(Pictures paired with source code)
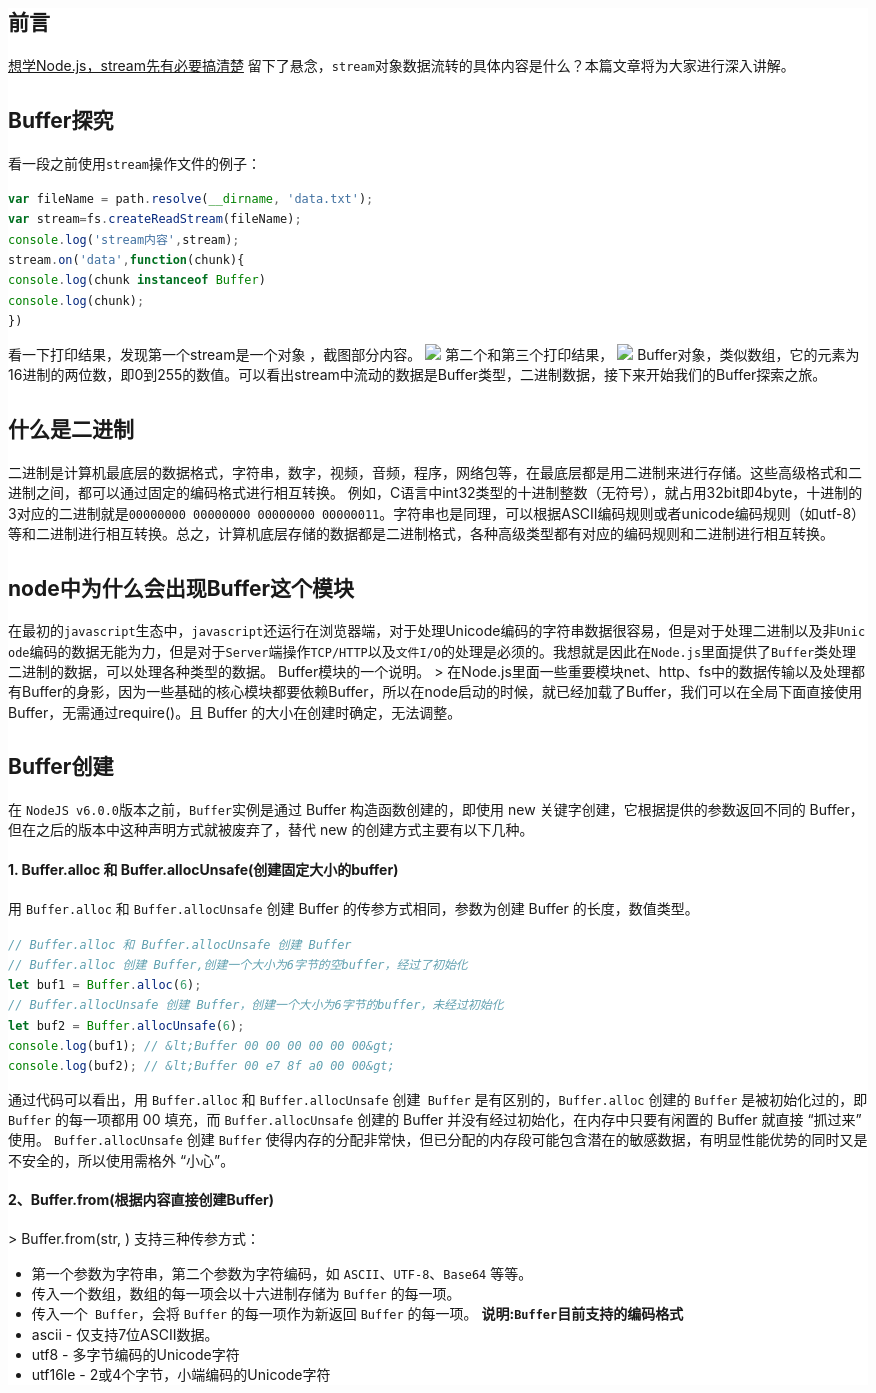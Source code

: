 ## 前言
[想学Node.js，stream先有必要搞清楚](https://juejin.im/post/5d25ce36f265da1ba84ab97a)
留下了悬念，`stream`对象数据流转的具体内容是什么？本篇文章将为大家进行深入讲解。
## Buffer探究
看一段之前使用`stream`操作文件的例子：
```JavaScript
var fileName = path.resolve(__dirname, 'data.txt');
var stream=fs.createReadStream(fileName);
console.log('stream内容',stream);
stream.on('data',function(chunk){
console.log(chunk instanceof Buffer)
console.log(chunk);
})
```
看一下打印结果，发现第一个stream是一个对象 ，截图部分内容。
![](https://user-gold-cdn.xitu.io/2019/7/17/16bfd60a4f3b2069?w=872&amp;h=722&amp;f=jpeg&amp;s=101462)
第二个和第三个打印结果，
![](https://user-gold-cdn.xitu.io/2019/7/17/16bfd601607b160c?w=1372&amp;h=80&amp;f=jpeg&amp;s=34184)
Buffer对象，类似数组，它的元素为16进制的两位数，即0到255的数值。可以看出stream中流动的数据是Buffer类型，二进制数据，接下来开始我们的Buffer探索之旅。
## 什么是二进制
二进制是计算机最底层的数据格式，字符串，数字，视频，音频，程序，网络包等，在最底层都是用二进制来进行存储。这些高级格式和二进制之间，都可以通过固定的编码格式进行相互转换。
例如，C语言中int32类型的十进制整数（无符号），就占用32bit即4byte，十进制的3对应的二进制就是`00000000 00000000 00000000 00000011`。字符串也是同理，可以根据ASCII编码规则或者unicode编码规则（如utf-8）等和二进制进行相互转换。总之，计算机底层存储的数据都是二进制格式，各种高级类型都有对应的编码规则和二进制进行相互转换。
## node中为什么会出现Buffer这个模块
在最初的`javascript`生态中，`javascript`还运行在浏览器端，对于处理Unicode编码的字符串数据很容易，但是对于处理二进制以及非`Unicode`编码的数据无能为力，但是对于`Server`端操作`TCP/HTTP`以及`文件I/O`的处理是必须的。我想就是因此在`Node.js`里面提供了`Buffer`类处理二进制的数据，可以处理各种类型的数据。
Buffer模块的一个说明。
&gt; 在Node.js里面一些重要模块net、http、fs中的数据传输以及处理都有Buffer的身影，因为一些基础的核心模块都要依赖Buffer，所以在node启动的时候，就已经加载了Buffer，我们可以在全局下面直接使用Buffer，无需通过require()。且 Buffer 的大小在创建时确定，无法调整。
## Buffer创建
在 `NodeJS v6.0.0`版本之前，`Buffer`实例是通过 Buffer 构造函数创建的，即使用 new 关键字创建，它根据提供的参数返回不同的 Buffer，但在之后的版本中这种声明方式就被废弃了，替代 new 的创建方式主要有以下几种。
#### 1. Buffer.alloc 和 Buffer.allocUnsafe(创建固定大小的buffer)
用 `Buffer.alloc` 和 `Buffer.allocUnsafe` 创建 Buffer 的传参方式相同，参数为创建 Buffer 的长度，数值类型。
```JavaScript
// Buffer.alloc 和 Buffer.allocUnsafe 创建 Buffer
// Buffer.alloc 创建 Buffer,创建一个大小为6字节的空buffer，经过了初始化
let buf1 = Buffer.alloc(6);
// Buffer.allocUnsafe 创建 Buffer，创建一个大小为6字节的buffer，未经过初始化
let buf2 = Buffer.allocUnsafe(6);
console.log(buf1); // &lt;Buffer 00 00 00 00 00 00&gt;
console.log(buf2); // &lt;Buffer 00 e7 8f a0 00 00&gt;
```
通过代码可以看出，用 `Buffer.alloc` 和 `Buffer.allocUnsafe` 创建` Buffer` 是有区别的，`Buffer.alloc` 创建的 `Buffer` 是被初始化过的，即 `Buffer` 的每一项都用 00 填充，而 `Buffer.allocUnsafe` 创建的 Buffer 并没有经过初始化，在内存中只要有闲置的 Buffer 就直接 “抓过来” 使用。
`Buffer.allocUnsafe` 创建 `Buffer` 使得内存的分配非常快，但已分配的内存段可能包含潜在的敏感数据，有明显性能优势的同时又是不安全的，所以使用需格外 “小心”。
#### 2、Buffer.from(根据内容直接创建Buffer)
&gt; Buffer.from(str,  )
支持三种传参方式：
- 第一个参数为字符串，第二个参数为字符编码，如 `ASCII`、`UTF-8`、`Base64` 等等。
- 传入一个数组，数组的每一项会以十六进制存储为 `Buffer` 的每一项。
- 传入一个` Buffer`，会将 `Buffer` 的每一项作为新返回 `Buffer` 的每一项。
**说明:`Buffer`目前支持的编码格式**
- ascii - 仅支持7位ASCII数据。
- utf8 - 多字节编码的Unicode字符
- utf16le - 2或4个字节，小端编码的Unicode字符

What the task asks:
Would you give the data above again word for word, skipping any images?

Result:
Source code

: ## 前言
[想学Node.js，stream先有必要搞清楚](https://juejin.im/post/5d25ce36f265da1ba84ab97a)
留下了悬念，`stream`对象数据流转的具体内容是什么？本篇文章将为大家进行深入讲解。
## Buffer探究
看一段之前使用`stream`操作文件的例子：
```JavaScript
var fileName = path.resolve(__dirname, 'data.txt');
var stream=fs.createReadStream(fileName);
console.log('stream内容',stream);
stream.on('data',function(chunk){
console.log(chunk instanceof Buffer)
console.log(chunk);
})
```
看一下打印结果，发现第一个stream是一个对象 ，截图部分内容。
![](https://user-gold-cdn.xitu.io/2019/7/17/16bfd60a4f3b2069?w=872&amp;h=722&amp;f=jpeg&amp;s=101462)
第二个和第三个打印结果，
![](https://user-gold-cdn.xitu.io/2019/7/17/16bfd601607b160c?w=1372&amp;h=80&amp;f=jpeg&amp;s=34184)
Buffer对象，类似数组，它的元素为16进制的两位数，即0到255的数值。可以看出stream中流动的数据是Buffer类型，二进制数据，接下来开始我们的Buffer探索之旅。
## 什么是二进制
二进制是计算机最底层的数据格式，字符串，数字，视频，音频，程序，网络包等，在最底层都是用二进制来进行存储。这些高级格式和二进制之间，都可以通过固定的编码格式进行相互转换。
例如，C语言中int32类型的十进制整数（无符号），就占用32bit即4byte，十进制的3对应的二进制就是`00000000 00000000 00000000 00000011`。字符串也是同理，可以根据ASCII编码规则或者unicode编码规则（如utf-8）等和二进制进行相互转换。总之，计算机底层存储的数据都是二进制格式，各种高级类型都有对应的编码规则和二进制进行相互转换。
## node中为什么会出现Buffer这个模块
在最初的`javascript`生态中，`javascript`还运行在浏览器端，对于处理Unicode编码的字符串数据很容易，但是对于处理二进制以及非`Unicode`编码的数据无能为力，但是对于`Server`端操作`TCP/HTTP`以及`文件I/O`的处理是必须的。我想就是因此在`Node.js`里面提供了`Buffer`类处理二进制的数据，可以处理各种类型的数据。
Buffer模块的一个说明。
&gt; 在Node.js里面一些重要模块net、http、fs中的数据传输以及处理都有Buffer的身影，因为一些基础的核心模块都要依赖Buffer，所以在node启动的时候，就已经加载了Buffer，我们可以在全局下面直接使用Buffer，无需通过require()。且 Buffer 的大小在创建时确定，无法调整。
## Buffer创建
在 `NodeJS v6.0.0`版本之前，`Buffer`实例是通过 Buffer 构造函数创建的，即使用 new 关键字创建，它根据提供的参数返回不同的 Buffer，但在之后的版本中这种声明方式就被废弃了，替代 new 的创建方式主要有以下几种。
#### 1. Buffer.alloc 和 Buffer.allocUnsafe(创建固定大小的buffer)
用 `Buffer.alloc` 和 `Buffer.allocUnsafe` 创建 Buffer 的传参方式相同，参数为创建 Buffer 的长度，数值类型。
```JavaScript
// Buffer.alloc 和 Buffer.allocUnsafe 创建 Buffer
// Buffer.alloc 创建 Buffer,创建一个大小为6字节的空buffer，经过了初始化
let buf1 = Buffer.alloc(6);
// Buffer.allocUnsafe 创建 Buffer，创建一个大小为6字节的buffer，未经过初始化
let buf2 = Buffer.allocUnsafe(6);
console.log(buf1); // &lt;Buffer 00 00 00 00 00 00&gt;
console.log(buf2); // &lt;Buffer 00 e7 8f a0 00 00&gt;
```
通过代码可以看出，用 `Buffer.alloc` 和 `Buffer.allocUnsafe` 创建` Buffer` 是有区别的，`Buffer.alloc` 创建的 `Buffer` 是被初始化过的，即 `Buffer` 的每一项都用 00 填充，而 `Buffer.allocUnsafe` 创建的 Buffer 并没有经过初始化，在内存中只要有闲置的 Buffer 就直接 “抓过来” 使用。
`Buffer.allocUnsafe` 创建 `Buffer` 使得内存的分配非常快，但已分配的内存段可能包含潜在的敏感数据，有明显性能优势的同时又是不安全的，所以使用需格外 “小心”。
#### 2、Buffer.from(根据内容直接创建Buffer)
&gt; Buffer.from(str,  )
支持三种传参方式：
- 第一个参数为字符串，第二个参数为字符编码，如 `ASCII`、`UTF-8`、`Base64` 等等。
- 传入一个数组，数组的每一项会以十六进制存储为 `Buffer` 的每一项。
- 传入一个` Buffer`，会将 `Buffer` 的每一项作为新返回 `Buffer` 的每一项。
**说明:`Buffer`目前支持的编码格式**
- ascii - 仅支持7位ASCII数据。
- utf8 - 多字节编码的Unicode字符
- utf16le - 2或4个字节，小端编码的Unicode字符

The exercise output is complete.